■ Task statement ■
Among the records below, find the lines with the word "tahan" and copy them.

____ Supplied data

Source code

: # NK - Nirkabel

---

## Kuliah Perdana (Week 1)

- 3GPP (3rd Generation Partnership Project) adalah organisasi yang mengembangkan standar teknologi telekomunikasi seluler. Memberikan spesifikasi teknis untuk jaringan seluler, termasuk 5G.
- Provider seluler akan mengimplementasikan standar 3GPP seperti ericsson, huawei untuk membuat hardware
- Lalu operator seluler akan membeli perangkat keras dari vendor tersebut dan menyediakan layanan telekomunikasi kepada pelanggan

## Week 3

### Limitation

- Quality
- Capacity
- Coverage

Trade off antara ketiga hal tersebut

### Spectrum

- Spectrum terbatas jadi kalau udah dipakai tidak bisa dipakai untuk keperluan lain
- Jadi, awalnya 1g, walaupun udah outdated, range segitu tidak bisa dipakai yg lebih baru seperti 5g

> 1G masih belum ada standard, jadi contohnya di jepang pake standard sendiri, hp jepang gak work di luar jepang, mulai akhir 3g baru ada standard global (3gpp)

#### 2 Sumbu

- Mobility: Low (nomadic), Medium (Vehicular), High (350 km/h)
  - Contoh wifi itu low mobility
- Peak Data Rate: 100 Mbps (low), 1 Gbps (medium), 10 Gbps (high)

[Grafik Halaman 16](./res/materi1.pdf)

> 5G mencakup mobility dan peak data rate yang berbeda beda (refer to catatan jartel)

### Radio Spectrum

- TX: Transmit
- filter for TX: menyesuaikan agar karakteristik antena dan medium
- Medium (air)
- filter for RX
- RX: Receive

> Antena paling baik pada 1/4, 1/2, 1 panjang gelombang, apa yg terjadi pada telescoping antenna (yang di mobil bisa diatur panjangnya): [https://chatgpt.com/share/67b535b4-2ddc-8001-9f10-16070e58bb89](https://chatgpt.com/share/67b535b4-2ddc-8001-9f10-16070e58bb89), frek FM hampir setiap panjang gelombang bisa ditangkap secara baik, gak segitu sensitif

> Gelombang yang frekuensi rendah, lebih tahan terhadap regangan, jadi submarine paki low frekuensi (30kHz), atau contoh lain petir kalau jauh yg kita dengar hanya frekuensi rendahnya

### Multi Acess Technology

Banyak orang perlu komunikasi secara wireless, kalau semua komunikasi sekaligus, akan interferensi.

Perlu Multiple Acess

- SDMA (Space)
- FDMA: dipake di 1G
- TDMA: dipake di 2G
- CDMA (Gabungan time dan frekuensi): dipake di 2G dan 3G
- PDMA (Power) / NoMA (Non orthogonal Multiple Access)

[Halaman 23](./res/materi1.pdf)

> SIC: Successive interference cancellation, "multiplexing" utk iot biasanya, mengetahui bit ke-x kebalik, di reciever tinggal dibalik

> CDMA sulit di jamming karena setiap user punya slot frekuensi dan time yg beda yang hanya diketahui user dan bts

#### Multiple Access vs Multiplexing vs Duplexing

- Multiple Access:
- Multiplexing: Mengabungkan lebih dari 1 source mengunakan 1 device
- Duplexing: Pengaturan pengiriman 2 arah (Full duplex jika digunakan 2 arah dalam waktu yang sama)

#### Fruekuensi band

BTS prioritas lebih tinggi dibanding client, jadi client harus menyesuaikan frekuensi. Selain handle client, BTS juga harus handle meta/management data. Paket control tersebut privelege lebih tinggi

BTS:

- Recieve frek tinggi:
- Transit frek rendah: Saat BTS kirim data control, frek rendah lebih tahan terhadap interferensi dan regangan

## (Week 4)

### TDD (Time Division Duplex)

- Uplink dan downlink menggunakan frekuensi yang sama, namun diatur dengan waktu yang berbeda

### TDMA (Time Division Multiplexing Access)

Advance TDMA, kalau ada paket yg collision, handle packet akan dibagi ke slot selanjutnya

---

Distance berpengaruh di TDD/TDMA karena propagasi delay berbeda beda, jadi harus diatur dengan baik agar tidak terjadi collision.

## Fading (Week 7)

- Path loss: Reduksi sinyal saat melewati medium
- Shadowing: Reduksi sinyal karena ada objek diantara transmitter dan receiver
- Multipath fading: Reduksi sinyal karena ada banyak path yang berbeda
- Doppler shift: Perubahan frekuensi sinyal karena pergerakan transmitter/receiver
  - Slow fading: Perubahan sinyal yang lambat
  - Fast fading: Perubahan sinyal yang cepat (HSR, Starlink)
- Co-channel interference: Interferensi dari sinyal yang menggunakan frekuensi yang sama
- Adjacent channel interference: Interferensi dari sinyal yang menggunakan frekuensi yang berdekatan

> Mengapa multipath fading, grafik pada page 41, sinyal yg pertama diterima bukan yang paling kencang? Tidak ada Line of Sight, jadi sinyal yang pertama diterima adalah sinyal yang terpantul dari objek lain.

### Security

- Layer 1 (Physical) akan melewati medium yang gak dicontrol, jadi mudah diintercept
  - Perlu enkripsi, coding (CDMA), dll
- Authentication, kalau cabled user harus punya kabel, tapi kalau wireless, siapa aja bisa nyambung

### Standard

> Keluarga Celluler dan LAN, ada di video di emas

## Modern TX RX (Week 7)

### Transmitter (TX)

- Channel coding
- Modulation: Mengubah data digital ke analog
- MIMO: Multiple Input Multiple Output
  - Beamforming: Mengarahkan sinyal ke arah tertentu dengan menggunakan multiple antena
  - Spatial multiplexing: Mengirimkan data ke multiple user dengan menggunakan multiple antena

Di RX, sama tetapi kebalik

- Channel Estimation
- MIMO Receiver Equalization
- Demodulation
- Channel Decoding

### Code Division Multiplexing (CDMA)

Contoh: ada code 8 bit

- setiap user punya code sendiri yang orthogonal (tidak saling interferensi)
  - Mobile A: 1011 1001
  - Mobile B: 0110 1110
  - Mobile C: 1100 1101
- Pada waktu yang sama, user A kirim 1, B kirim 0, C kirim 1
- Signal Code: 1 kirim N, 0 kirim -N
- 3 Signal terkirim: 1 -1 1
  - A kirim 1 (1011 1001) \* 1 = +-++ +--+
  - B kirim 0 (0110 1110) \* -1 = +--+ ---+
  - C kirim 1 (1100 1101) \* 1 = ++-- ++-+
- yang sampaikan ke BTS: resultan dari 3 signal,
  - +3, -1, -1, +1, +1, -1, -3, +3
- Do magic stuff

________

■ Your solution ■
> Gelombang yang frekuensi rendah, lebih tahan terhadap regangan, jadi submarine paki low frekuensi (30kHz), atau contoh lain petir kalau jauh yg kita dengar hanya frekuensi rendahnya
- Transit frek rendah: Saat BTS kirim data control, frek rendah lebih tahan terhadap interferensi dan regangan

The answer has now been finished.